Mons. Alfano: Il Signore non ci lascia orfani, invia per noi il Paraclito

Domenica 21 maggio ci presenta un passo del vangelo di Giovanni:
In quel tempo, disse Gesù ai suoi discepoli:
«Quando verrà il Paràclito, che io vi manderò dal Padre, lo Spirito della verità che procede dal Padre, egli darà testimonianza di me; e anche voi date testimonianza, perché siete con me fin dal principio.
Vi ho detto queste cose perché non abbiate a scandalizzarvi. Vi scacceranno dalle sinagoghe; anzi, viene l’ora in cui chiunque vi ucciderà crederà di rendere culto a Dio. E faranno ciò, perché non hanno conosciuto né il Padre né me. Ma vi ho detto queste cose affinché, quando verrà la loro ora, ve ne ricordiate, perché io ve l’ho detto».
Su questo passo del Vangelo, ci offre una riflessione il nostro arcivescovo, mons. Francesco Alfano:
Non vi lascerò orfani. Che belle parole, che bella promessa che Gesù fa ai discepoli nell´ultima cena che il vangelo di Giovanni, che stiamo leggendo in queste domeniche di Pasqua, ci fa cogliere. Il Signore è morto, è risorto, è ritornato al Padre ma non ci ha lasciati soli. E come Lui è presente? La promessa che Gesù fa si attua anche oggi: “Io pregherò il Padre e il Padre vi manderà un altro paraclito”. Gesù, il vivente, è presente anche oggi, nella sua chiesa, nella nostra vita, attraverso l´altro paraclito.
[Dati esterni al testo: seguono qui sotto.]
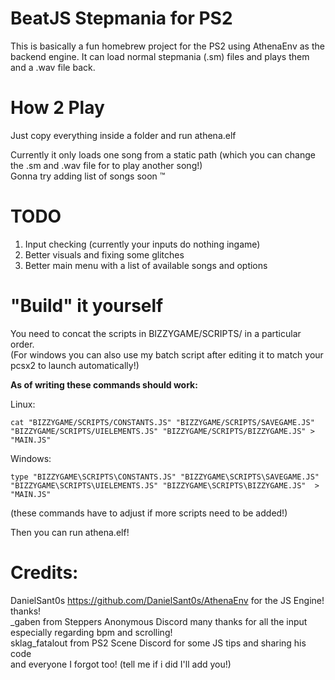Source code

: # BeatJS Stepmania for PS2
This is basically a fun homebrew project for the PS2 using AthenaEnv as the backend engine.
It can load normal stepmania (.sm) files and plays them and a .wav file back.

# How 2 Play
Just copy everything inside a folder and run athena.elf  

Currently it only loads one song from a static path (which you can change the .sm and .wav file for to play another song!)  
Gonna try adding list of songs soon :tm:   

# TODO
1. Input checking (currently your inputs do nothing ingame)  
2. Better visuals and fixing some glitches  
3. Better main menu with a list of available songs and options  

# "Build" it yourself

You need to concat the scripts in BIZZYGAME/SCRIPTS/ in a particular order.  
(For windows you can also use my batch script after editing it to match your pcsx2 to launch automatically!)  

**As of writing these commands should work:**

Linux:
```
cat "BIZZYGAME/SCRIPTS/CONSTANTS.JS" "BIZZYGAME/SCRIPTS/SAVEGAME.JS" "BIZZYGAME/SCRIPTS/UIELEMENTS.JS" "BIZZYGAME/SCRIPTS/BIZZYGAME.JS" > "MAIN.JS"
```
Windows:
```
type "BIZZYGAME\SCRIPTS\CONSTANTS.JS" "BIZZYGAME\SCRIPTS\SAVEGAME.JS" "BIZZYGAME\SCRIPTS\UIELEMENTS.JS" "BIZZYGAME\SCRIPTS\BIZZYGAME.JS"  > "MAIN.JS"
```
(these commands have to adjust if more scripts need to be added!)  

Then you can run athena.elf!


# Credits:
DanielSant0s https://github.com/DanielSant0s/AthenaEnv for the JS Engine! thanks!  
_gaben from Steppers Anonymous Discord many thanks for all the input especially regarding bpm and scrolling!  
sklag_fatalout from PS2 Scene Discord for some JS tips and sharing his code  
and everyone I forgot too! (tell me if i did I'll add you!)
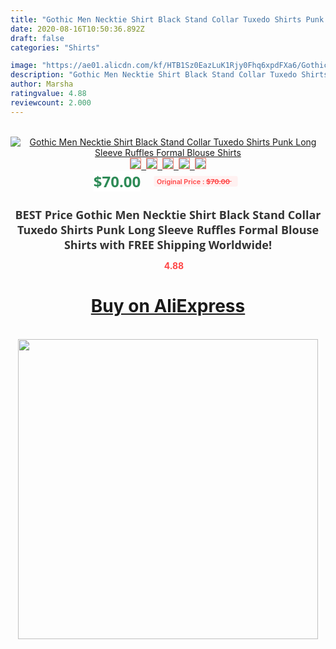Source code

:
 ```yaml
---
title: "Gothic Men Necktie Shirt Black Stand Collar Tuxedo Shirts Punk Long Sleeve Ruffles Formal Blouse Shirts"
date: 2020-08-16T10:50:36.892Z
draft: false
categories: "Shirts"

image: "https://ae01.alicdn.com/kf/HTB1Sz0EazLuK1Rjy0Fhq6xpdFXa6/Gothic-Men-Necktie-Shirt-Black-Stand-Collar-Tuxedo-Shirts-Punk-Long-Sleeve-Ruffles-Formal-Blouse-Shirts.jpg"
description: "Gothic Men Necktie Shirt Black Stand Collar Tuxedo Shirts Punk Long Sleeve Ruffles Formal Blouse Shirts"
author: Marsha
ratingvalue: 4.88
reviewcount: 2.000
---
```

<br>
<div style="text-align: center;">
<a href="https://s.click.aliexpress.com/e/_AkkOlr" target="_blank" rel="nofollow noopener noreferrer"><img alt="Gothic Men Necktie Shirt Black Stand Collar Tuxedo Shirts Punk Long Sleeve Ruffles Formal Blouse Shirts" class="magnifier-image" src="https://ae01.alicdn.com/kf/HTB1Sz0EazLuK1Rjy0Fhq6xpdFXa6/Gothic-Men-Necktie-Shirt-Black-Stand-Collar-Tuxedo-Shirts-Punk-Long-Sleeve-Ruffles-Formal-Blouse-Shirts.jpg_640x640.jpg">
<br>
<img style="border:1px solid salmon" src="https://ae01.alicdn.com/kf/HTB1Sz0EazLuK1Rjy0Fhq6xpdFXa6/Gothic-Men-Necktie-Shirt-Black-Stand-Collar-Tuxedo-Shirts-Punk-Long-Sleeve-Ruffles-Formal-Blouse-Shirts.jpg_120x120.jpg">&nbsp;&nbsp;<img style="border:1px solid salmon" src="https://ae01.alicdn.com/kf/HTB18B.gatfvK1RjSspoq6zfNpXaM/Gothic-Men-Necktie-Shirt-Black-Stand-Collar-Tuxedo-Shirts-Punk-Long-Sleeve-Ruffles-Formal-Blouse-Shirts.jpg_120x120.jpg">&nbsp;&nbsp;<img style="border:1px solid salmon" src="https://ae01.alicdn.com/kf/HTB1wuskaEjrK1RkHFNRq6ySvpXaw/Gothic-Men-Necktie-Shirt-Black-Stand-Collar-Tuxedo-Shirts-Punk-Long-Sleeve-Ruffles-Formal-Blouse-Shirts.jpg_120x120.jpg">&nbsp;&nbsp;<img style="border:1px solid salmon" src="https://ae01.alicdn.com/kf/HTB12gApaxrvK1RjSszeq6yObFXak/Gothic-Men-Necktie-Shirt-Black-Stand-Collar-Tuxedo-Shirts-Punk-Long-Sleeve-Ruffles-Formal-Blouse-Shirts.jpg_120x120.jpg">&nbsp;&nbsp;<img style="border:1px solid salmon" src="https://ae01.alicdn.com/kf/HTB12gkmas_vK1Rjy0Foq6xIxVXaY/Gothic-Men-Necktie-Shirt-Black-Stand-Collar-Tuxedo-Shirts-Punk-Long-Sleeve-Ruffles-Formal-Blouse-Shirts.jpg_120x120.jpg"></a></div><br0>
<div style="text-align: center;"><span style="background-color: white; border: 0px; box-sizing: border-box; color: seagreen; display: inline-block; font-family: &quot;open sans&quot; , &quot;arial&quot; , &quot;helvetica&quot; , sans-serif , &quot;heiti&quot;; font-size: 24px; font-stretch: inherit; font-weight: 700; line-height: inherit; margin: 0px 10px 0px 0px; padding: 0px; vertical-align: middle;">$70.00 </span>
<span style="background: rgb(255 , 241 , 241); border-radius: 3px; border: 0px; box-sizing: border-box; color: #ff4747; display: inline-block; font-family: inherit; font-size: 12px; font-stretch: inherit; font-style: inherit; font-variant: inherit; font-weight: 600; line-height: inherit; margin: 0px; padding: 2px 5px; transform: scale(0.9); vertical-align: middle;">Original Price : <b style="text-decoration: line-through;">$70.00 </b> &nbsp;&nbsp;</span></div>
<h1 style="color: #333333; display: inline-block; font-family: &quot;open sans&quot; , &quot;arial&quot; , &quot;helvetica&quot; , sans-serif , &quot;heiti&quot;; font-size: 18px; font-stretch: inherit; font-weight: 700; text-align: center;">BEST Price Gothic Men Necktie Shirt Black Stand Collar Tuxedo Shirts Punk Long Sleeve Ruffles Formal Blouse Shirts with FREE Shipping Worldwide!</h1>
<div style="color: #ff4747; text-align: center;">
<img src="https://4.bp.blogspot.com/-M0ZcTcb-5uY/XleCXlxnR4I/AAAAAAAAAEc/OrjgMkXV1oMQFaCRZj5HQwOCBcu3w1FegCPcBGAYYCw/s1600/star.png" style="height: 15px;">&nbsp;<b>4.88</b></div>
<div class="button_cont" align="center"><a class="buynow_a" href="https://s.click.aliexpress.com/e/_AkkOlr" target="_blank" rel="nofollow noopener noreferrer"><H1>Buy on AliExpress</H1></a></div><br>
<div class="separator" style="clear: both; text-align: center;">
<img src="https://lh3.googleusercontent.com/-pTy5HemUv9M/XlePHvY0dAI/AAAAAAAAAE4/0nX5iRUoIWY8eMW9Dpxeirr157OZliDIgCLcBGAsYHQ/s1600/badge.gif" width="480">
</div>
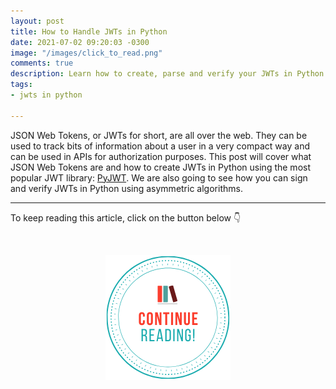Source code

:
 ```yaml
---
layout: post
title: How to Handle JWTs in Python
date: 2021-07-02 09:20:03 -0300
image: "/images/click_to_read.png"
comments: true
description: Learn how to create, parse and verify your JWTs in Python using PyJWT
tags:
- jwts in python

---
```

JSON Web Tokens, or JWTs for short, are all over the web. They can be used to track bits of information about a user in a very compact way and can be used in APIs for authorization purposes. This post will cover what JSON Web Tokens are and how to create JWTs in Python using the most popular JWT library: [PyJWT](http://pyjwt.readthedocs.io/). We are also going to see how you can sign and verify JWTs in Python using asymmetric algorithms.

***

To keep reading this article, click on the button below 👇

<br> <center> <a href="https://auth0.com/blog/how-to-handle-jwt-in-python/"> <img src="/images/keep_reading.png"/> </a> </center>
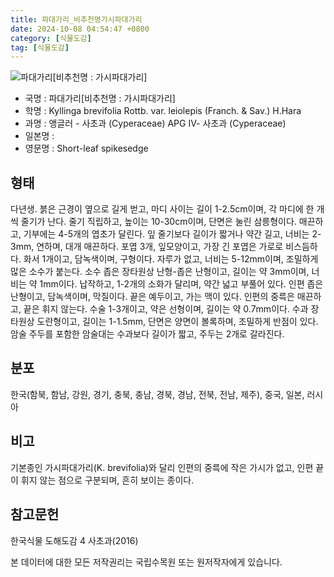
 ```yaml
---
title: 파대가리_비추천명가시파대가리
date: 2024-10-08 04:54:47 +0800
category: [식물도감]
tag: [식물도감]
---
```




![파대가리[비추천명 : 가시파대가리]](/fileUpload/plants/basic/Cyperaceae/Kyllinga/441/1_th2.JPG)
- 국명 : 파대가리[비추천명 : 가시파대가리]
- 학명 : Kyllinga brevifolia Rottb. var. leiolepis (Franch. & Sav.) H.Hara
- 과명 : 앵글러 - 사초과 (Cyperaceae) APG Ⅳ- 사초과 (Cyperaceae)
- 일본명 : 
- 영문명 : Short-leaf spikesedge


## 형태
다년생. 붉은 근경이 옆으로 길게 벋고, 마디 사이는 길이 1-2.5cm이며, 각 마디에 한 개씩 줄기가 난다. 줄기 직립하고, 높이는 10-30cm이며, 단면은 눌린 삼릉형이다. 매끈하고, 기부에는 4-5개의 엽초가 달린다. 잎 줄기보다 길이가 짧거나 약간 길고, 너비는 2-3mm, 연하며, 대개 매끈하다. 포엽 3개, 잎모양이고, 가장 긴 포엽은 가로로 비스듬하다. 화서 1개이고, 담녹색이며, 구형이다. 자루가 없고, 너비는 5-12mm이며, 조밀하게 많은 소수가 붙는다. 소수 좁은 장타원상 난형-좁은 난형이고, 길이는 약 3mm이며, 너비는 약 1mm이다. 납작하고, 1-2개의 소화가 달리며, 약간 넓고 부풀어 있다. 인편 좁은 난형이고, 담녹색이며, 막질이다. 끝은 예두이고, 가는 맥이 있다. 인편의 중륵은 매끈하고, 끝은 휘지 않는다. 수술 1-3개이고, 약은 선형이며, 길이는 약 0.7mm이다. 수과 장타원상 도란형이고, 길이는 1-1.5mm, 단면은 양면이 볼록하며, 조밀하게 반점이 있다. 암술 주두를 포함한 암술대는 수과보다 길이가 짧고, 주두는 2개로 갈라진다.
## 분포
한국(함북, 함남, 강원, 경기, 충북, 충남, 경북, 경남, 전북, 전남, 제주), 중국, 일본, 러시아
## 비고
기본종인 가시파대가리(K. brevifolia)와 달리 인편의 중륵에 작은 가시가 없고, 인편 끝이 휘지 않는 점으로 구분되며, 흔히 보이는 종이다.
## 참고문헌
한국식물 도해도감 4 사초과(2016)






본 데이터에 대한 모든 저작권리는 국립수목원 또는 원저작자에게 있습니다.
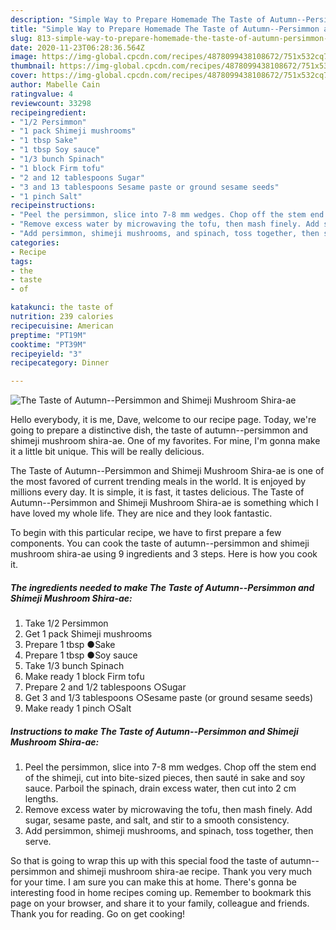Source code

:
 ```yaml
---
description: "Simple Way to Prepare Homemade The Taste of Autumn--Persimmon and Shimeji Mushroom Shira-ae"
title: "Simple Way to Prepare Homemade The Taste of Autumn--Persimmon and Shimeji Mushroom Shira-ae"
slug: 813-simple-way-to-prepare-homemade-the-taste-of-autumn-persimmon-and-shimeji-mushroom-shira-ae
date: 2020-11-23T06:28:36.564Z
image: https://img-global.cpcdn.com/recipes/4878099438108672/751x532cq70/the-taste-of-autumn-persimmon-and-shimeji-mushroom-shira-ae-recipe-main-photo.jpg
thumbnail: https://img-global.cpcdn.com/recipes/4878099438108672/751x532cq70/the-taste-of-autumn-persimmon-and-shimeji-mushroom-shira-ae-recipe-main-photo.jpg
cover: https://img-global.cpcdn.com/recipes/4878099438108672/751x532cq70/the-taste-of-autumn-persimmon-and-shimeji-mushroom-shira-ae-recipe-main-photo.jpg
author: Mabelle Cain
ratingvalue: 4
reviewcount: 33298
recipeingredient:
- "1/2 Persimmon"
- "1 pack Shimeji mushrooms"
- "1 tbsp Sake"
- "1 tbsp Soy sauce"
- "1/3 bunch Spinach"
- "1 block Firm tofu"
- "2 and 12 tablespoons Sugar"
- "3 and 13 tablespoons Sesame paste or ground sesame seeds"
- "1 pinch Salt"
recipeinstructions:
- "Peel the persimmon, slice into 7-8 mm wedges. Chop off the stem end of the shimeji, cut into bite-sized pieces, then sauté in sake and soy sauce. Parboil the spinach, drain excess water, then cut into 2 cm lengths."
- "Remove excess water by microwaving the tofu, then mash finely. Add sugar, sesame paste, and salt, and stir to a smooth consistency."
- "Add persimmon, shimeji mushrooms, and spinach, toss together, then serve."
categories:
- Recipe
tags:
- the
- taste
- of

katakunci: the taste of 
nutrition: 239 calories
recipecuisine: American
preptime: "PT19M"
cooktime: "PT39M"
recipeyield: "3"
recipecategory: Dinner

---
```



![The Taste of Autumn--Persimmon and Shimeji Mushroom Shira-ae](https://img-global.cpcdn.com/recipes/4878099438108672/751x532cq70/the-taste-of-autumn-persimmon-and-shimeji-mushroom-shira-ae-recipe-main-photo.jpg)

Hello everybody, it is me, Dave, welcome to our recipe page. Today, we're going to prepare a distinctive dish, the taste of autumn--persimmon and shimeji mushroom shira-ae. One of my favorites. For mine, I'm gonna make it a little bit unique. This will be really delicious.



The Taste of Autumn--Persimmon and Shimeji Mushroom Shira-ae is one of the most favored of current trending meals in the world. It is enjoyed by millions every day. It is simple, it is fast, it tastes delicious. The Taste of Autumn--Persimmon and Shimeji Mushroom Shira-ae is something which I have loved my whole life. They are nice and they look fantastic.


To begin with this particular recipe, we have to first prepare a few components. You can cook the taste of autumn--persimmon and shimeji mushroom shira-ae using 9 ingredients and 3 steps. Here is how you cook it.

<!--inarticleads1-->

##### The ingredients needed to make The Taste of Autumn--Persimmon and Shimeji Mushroom Shira-ae:

1. Take 1/2 Persimmon
1. Get 1 pack Shimeji mushrooms
1. Prepare 1 tbsp ●Sake
1. Prepare 1 tbsp ●Soy sauce
1. Take 1/3 bunch Spinach
1. Make ready 1 block Firm tofu
1. Prepare 2 and 1/2 tablespoons ○Sugar
1. Get 3 and 1/3 tablespoons ○Sesame paste (or ground sesame seeds)
1. Make ready 1 pinch ○Salt




<!--inarticleads2-->

##### Instructions to make The Taste of Autumn--Persimmon and Shimeji Mushroom Shira-ae:

1. Peel the persimmon, slice into 7-8 mm wedges. Chop off the stem end of the shimeji, cut into bite-sized pieces, then sauté in sake and soy sauce. Parboil the spinach, drain excess water, then cut into 2 cm lengths.
1. Remove excess water by microwaving the tofu, then mash finely. Add sugar, sesame paste, and salt, and stir to a smooth consistency.
1. Add persimmon, shimeji mushrooms, and spinach, toss together, then serve.




So that is going to wrap this up with this special food the taste of autumn--persimmon and shimeji mushroom shira-ae recipe. Thank you very much for your time. I am sure you can make this at home. There's gonna be interesting food in home recipes coming up. Remember to bookmark this page on your browser, and share it to your family, colleague and friends. Thank you for reading. Go on get cooking!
Lo Spirito Santo, paraclito perché inviato, pregato, perché sta accanto a noi, è lo spirito di Gesù Risorto che ci fa conoscere la verità, ci fa vivere il vangelo non come un libro di altri tempi ma come il dono che Gesù ci offre della sua parola e della sua presenza. Il paraclito è lo spirito che ci consente di ascoltare e praticare i comandamenti di Dio, il comandamento che Gesù ci ha lasciato come suo, quello dell´amore reciproco, quello che ci permette di vivere i nostri rapporti da veri fratelli. Il dono che lo spirito fa ai discepoli del risorto, è una trasformazione reale, è una comunione profonda. Insomma, la vita nuova dei figli che si sentono amati dal Padre. Ascoltare queste parole nel tempo di Pasqua che ci porta dalla domenica della resurrezione alla festa prima dell´ascensione e poi della Pentecoste sente di recuperare in questo nostro cammino di fede, quella tensione e quella gioia tipica dei discepoli di Cristo. Così importante per essere oggi suoi testimoni. Non è vero che siamo stai abbandonati a noi stessi. Il Signore cammina con noi, attraverso il suo spirito ci consente di essere persone che si ispirano al vangelo, che comunicano il vangelo, che vivono relazioni autentiche nella misura in cui si lasciano condurre da Dio. Il Signore è il nostro pastore, guidati da Lui possiamo costruire quel mondo nuovo che è nato nella Pasqua, che noi sperimentiamo nel giorno suo e che può aprire ogni persona a tutta la realtà e all´amore sconfinato e misericordioso del Padre.